If we could undo those moments that make us feel pain and regret, how could we possibly grow as human beings? And if we had no pain and regret, how could we appreciate the beauty that is the grace of God and the sacrifice of Jesus Christ. We put too much focus on the CTRL+Z when we should be putting all our effort into the CTRL+S.


nablopomo

Frankly, My Dear …..

Frankly, My Dear …..

As part of National Blog Posting Month (NaBloPoMo), I am taking part in a daily blog post challenge through the BlogHer website. Today’s prompt:

If you could be completely honest with no regrets, what would you say and to whom?


As a Christ follower, I do not believe in the concept of no regrets. Regrets are essential to keep us grounded and connected to all human beings with whom we interact. In the same way our nervous system protects our bodies (the feeling of heat helps keep us from being burned), I believe the ability to feel regret mirrors that function for our souls. Regret requires us to be critical and thoughtful with our actions and decision making so as to not hurt others or even ourselves.
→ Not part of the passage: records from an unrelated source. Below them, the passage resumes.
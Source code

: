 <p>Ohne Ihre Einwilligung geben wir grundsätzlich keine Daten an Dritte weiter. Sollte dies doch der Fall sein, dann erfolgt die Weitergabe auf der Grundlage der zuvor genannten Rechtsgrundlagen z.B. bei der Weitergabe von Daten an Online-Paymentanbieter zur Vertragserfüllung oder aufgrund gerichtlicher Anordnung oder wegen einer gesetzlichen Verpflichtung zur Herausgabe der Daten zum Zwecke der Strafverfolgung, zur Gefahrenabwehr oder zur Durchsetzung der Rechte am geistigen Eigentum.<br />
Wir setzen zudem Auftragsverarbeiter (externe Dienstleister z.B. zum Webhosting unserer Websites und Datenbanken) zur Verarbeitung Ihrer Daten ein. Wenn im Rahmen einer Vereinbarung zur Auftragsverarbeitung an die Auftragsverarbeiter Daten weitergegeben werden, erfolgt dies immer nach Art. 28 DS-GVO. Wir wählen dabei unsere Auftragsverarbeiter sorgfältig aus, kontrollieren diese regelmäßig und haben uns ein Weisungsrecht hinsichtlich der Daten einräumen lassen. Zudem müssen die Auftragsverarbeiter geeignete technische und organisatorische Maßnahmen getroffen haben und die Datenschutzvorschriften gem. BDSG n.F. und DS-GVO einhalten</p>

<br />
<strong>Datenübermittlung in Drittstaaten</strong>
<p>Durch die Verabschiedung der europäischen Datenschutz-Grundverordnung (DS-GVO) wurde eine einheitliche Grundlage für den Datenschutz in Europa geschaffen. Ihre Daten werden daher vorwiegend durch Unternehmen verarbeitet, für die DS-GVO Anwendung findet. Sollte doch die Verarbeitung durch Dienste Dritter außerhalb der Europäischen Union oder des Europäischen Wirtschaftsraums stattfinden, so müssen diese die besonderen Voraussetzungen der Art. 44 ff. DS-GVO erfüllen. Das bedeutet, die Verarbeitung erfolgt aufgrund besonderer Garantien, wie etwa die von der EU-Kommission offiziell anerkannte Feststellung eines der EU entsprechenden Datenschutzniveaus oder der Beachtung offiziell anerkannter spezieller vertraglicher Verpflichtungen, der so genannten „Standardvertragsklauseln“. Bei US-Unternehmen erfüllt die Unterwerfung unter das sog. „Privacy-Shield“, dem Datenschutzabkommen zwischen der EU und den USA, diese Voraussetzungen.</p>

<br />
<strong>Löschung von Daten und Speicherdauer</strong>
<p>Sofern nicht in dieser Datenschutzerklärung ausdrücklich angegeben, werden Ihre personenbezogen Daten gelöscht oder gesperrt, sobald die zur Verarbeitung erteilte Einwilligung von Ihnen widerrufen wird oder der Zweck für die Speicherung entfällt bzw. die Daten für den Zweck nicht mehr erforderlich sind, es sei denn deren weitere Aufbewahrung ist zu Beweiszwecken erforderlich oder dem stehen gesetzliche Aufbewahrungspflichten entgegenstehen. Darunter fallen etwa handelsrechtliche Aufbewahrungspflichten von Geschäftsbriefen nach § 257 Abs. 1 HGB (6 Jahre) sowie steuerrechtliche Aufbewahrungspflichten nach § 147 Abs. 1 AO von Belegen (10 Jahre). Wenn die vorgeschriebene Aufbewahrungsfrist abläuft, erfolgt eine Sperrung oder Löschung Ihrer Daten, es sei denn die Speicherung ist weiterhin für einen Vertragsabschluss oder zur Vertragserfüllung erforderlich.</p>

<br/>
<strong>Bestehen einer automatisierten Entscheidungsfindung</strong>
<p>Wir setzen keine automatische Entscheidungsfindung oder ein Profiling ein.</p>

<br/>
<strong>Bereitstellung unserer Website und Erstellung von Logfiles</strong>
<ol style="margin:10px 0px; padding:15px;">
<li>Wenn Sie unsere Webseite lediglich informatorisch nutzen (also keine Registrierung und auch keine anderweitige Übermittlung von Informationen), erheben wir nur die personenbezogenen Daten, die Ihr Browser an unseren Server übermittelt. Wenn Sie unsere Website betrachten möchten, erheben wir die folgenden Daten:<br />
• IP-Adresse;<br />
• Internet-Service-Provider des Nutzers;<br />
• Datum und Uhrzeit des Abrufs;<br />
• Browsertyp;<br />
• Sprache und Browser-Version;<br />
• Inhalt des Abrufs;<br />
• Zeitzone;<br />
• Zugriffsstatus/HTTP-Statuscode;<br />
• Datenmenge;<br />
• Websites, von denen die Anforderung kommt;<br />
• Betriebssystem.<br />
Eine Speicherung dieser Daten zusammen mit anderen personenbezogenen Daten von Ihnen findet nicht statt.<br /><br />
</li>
All that being said, I am torn at the question in today’s prompt. I immediately think about the darkest time in my life, and how I would react then versus how I would react now if given the opportunity to confront face the person whom I hold held responsible.

Bobby Cox
Thinking of you *used* to make me want to go full-on Bobby Cox.
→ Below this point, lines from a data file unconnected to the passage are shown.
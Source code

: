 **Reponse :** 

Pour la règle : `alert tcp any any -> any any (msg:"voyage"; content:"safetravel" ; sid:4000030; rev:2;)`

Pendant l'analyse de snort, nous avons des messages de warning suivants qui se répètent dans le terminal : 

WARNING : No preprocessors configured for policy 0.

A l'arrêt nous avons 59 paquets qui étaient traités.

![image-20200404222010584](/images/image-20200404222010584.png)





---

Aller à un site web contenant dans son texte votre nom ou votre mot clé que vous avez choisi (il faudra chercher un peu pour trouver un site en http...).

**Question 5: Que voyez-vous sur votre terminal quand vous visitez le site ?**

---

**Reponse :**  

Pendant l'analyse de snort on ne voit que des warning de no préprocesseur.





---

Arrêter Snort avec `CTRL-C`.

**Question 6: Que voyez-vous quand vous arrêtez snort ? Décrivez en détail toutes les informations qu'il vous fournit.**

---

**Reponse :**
Being eleven years removed from my personal rock-bottom, and having lived a wonderful, God-restored life since then, I’ve been able to both grant and receive forgiveness and, for the most part, not look back. Still, there is something healthy – in a cathartic kinda’ way – to go through the motions in my mind of lashing out at those who’ve hurt me.

Still, in the end, His instructions as dictated by His word always ring true. As a result, I think my exercise for this prompt goes something like this.


“I’ve been waiting a long time to tell you this to your face. I haven’t seen you since you hurt me, and now it’s my turn to do the same!”

Bless those who curse you. Pray for those who hurt you. – Luke 6:28

“You looked me in the eyes and told me time and time again that you would be there for me. And when push came to shove, you weren’t.”

Make allowance for each other’s faults, and forgive anyone who offends you. Remember, the Lord forgave you, so you must forgive others. – Colossians 3:13

“I gave up everything for you. I changed my whole life for you. I made you my priority above everything else.”

Seek the Kingdom of God above all else, and live righteously, and he will give you everything you need. – Matthew 6:33

“We were perfect together and you ruined everything!”

The mind governed by the flesh is death, but the mind governed by the Spirit is life and peace. – Romans 8:6

“You left me there, all alone and by myself. You left me there shattered, and you didn’t even look back.”

Lord my God, I called to you for help, and you healed me. – Psalms 30:2


The moral of the story is clear. For every angry, hate-filled, vitriolic, driven-by-revenge tongue lashing the devil urges us to deliver, God has already provided His response to us via Scripture.

We pick and choose what we say and what we reveal to whom according to our human sensibilities, but because God sees all and God knows all, we have no choice but to be completely honest with Him. When we surrender our pain to God and allow ourselves to operate in forgiveness of others, we can rest assured we’re on the path of truly living a life with no regrets.